▶ **How to complete this task**: Whenever the string "identity" appears in a line of the listing below, that line counts. Say how many lines count, and give nothing else.

▶ **Entries provided**:
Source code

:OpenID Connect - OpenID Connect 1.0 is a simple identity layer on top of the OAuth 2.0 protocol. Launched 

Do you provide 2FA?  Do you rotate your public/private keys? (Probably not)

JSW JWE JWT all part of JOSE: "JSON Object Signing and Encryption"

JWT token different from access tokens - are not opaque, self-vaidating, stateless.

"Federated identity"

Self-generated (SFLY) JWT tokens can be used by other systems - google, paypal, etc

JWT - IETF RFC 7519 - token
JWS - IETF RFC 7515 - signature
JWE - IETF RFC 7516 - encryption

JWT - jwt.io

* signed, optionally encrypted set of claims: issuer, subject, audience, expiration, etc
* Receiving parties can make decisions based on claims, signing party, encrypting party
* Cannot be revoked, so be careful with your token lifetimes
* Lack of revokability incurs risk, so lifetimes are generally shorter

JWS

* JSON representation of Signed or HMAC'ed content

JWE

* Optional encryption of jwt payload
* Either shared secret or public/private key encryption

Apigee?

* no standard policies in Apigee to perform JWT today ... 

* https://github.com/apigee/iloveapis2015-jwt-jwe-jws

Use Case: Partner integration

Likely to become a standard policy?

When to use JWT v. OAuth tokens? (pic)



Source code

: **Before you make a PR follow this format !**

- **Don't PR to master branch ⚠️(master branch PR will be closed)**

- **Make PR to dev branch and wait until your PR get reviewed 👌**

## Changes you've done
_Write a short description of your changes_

▶ **Response area**: 2